The Data Centre Placed Deep Under The Ocean By Microsoft is Finally Retrieved Back To The Surface

Thursday, September 24, 2020

When you think of a data centre the last place on earth that you would probably visualise a data storage facility to be installed would be laying on the bottom of the ocean. Well, this is precisely the prime spot that Microsoft thought would be perfect to trial their vision for a more ‘eco-friendly' internet.

Codenamed 'Project Natick', a 40-ft shipping container-sized cylinder was placed in the Scottish seas off the coast of Orkney back in spring 2018 to effectively test the feasibility of putting data centres underwater.

During it’s two years hidden beneath the murky waters, the cloud-based data centre had powered customers using the Microsoft Azure service, a public cloud IaaS computing platform.
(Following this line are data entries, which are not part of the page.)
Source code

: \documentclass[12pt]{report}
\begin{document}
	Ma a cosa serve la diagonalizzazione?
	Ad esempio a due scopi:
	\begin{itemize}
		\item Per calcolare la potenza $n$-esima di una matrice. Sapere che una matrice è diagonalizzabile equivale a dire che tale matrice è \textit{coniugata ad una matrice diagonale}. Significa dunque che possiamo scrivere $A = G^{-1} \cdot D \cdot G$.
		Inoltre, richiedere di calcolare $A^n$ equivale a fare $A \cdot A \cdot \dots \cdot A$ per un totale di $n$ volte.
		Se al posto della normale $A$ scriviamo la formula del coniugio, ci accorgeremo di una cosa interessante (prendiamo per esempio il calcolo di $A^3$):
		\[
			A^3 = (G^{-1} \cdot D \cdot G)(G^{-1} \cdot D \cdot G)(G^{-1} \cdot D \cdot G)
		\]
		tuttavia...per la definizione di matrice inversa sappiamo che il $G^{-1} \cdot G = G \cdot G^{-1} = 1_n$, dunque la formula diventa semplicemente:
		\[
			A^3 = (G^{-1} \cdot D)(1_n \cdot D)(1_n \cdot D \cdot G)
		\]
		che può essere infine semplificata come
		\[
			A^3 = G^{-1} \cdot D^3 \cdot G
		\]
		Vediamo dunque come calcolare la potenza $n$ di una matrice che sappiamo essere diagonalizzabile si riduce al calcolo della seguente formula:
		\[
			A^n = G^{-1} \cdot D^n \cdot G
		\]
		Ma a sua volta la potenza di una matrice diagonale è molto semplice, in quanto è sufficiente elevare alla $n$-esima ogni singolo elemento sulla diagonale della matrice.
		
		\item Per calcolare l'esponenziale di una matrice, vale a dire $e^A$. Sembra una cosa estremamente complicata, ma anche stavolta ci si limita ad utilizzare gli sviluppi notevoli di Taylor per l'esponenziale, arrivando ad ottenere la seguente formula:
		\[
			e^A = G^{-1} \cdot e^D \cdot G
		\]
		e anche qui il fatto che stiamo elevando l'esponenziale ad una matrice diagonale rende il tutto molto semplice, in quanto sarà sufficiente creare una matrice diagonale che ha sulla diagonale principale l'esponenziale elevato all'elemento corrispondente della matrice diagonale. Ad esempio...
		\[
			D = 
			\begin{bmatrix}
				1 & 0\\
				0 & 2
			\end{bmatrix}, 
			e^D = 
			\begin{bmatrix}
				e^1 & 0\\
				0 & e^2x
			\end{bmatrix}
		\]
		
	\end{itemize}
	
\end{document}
Equipped with physical electronic equipment that processed data storage while being protected from the surrounding water, the sea-based data centre was found to have a lower failure rate than a conventional data centres and reduced overall energy consumption.

Microsoft says it’s underwater data centres are 'logistically, environmentally and economically practical' and have enough storage for about 5 million movies.
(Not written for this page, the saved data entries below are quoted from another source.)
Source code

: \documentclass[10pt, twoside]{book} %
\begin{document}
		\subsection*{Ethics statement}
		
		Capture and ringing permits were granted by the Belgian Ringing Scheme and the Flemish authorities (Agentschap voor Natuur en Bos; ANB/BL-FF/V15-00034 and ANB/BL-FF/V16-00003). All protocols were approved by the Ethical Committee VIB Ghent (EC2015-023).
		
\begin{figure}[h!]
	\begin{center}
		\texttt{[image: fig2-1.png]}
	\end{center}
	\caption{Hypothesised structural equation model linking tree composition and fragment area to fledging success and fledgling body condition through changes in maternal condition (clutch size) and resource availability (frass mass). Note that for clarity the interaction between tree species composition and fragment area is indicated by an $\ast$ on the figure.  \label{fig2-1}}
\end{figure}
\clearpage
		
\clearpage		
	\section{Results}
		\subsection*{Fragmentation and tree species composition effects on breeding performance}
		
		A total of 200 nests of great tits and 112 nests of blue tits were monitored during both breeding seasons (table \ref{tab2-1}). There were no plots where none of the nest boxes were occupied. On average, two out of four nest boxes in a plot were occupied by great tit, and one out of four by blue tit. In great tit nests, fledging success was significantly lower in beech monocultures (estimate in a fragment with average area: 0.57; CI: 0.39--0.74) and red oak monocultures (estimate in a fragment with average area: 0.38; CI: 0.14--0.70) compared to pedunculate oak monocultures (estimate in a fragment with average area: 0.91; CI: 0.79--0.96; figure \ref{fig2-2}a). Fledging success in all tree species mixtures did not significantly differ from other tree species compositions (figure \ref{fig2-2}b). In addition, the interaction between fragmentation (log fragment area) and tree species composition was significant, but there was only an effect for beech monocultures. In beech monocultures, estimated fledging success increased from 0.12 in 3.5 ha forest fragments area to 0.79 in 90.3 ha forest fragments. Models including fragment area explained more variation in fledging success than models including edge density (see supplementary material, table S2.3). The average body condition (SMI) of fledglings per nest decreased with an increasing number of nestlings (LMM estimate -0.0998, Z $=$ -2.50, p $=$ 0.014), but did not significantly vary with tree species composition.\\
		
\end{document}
'We had this theory that if the data centre was in a really stable environment with all the oxygen taken out and no one walking around bumping things then we would see better reliability,' said Spencer Fowers, principal researcher on Project Natick.

'We have got some good data on reliability and we have proven we can do this whole deployment process.

'We have been able to run really well on what most land-based data centres consider an unreliable grid.'

Data Centre Jobs Says

While placing a data centre deep in the middle of the ocean may not seem the most conventional of places, there are actually a lot more practical solutions then you may actually think. From overall reliability of data processing to more environmentally friendly maintenance, the future for data centres it seems may lay on the sea floor.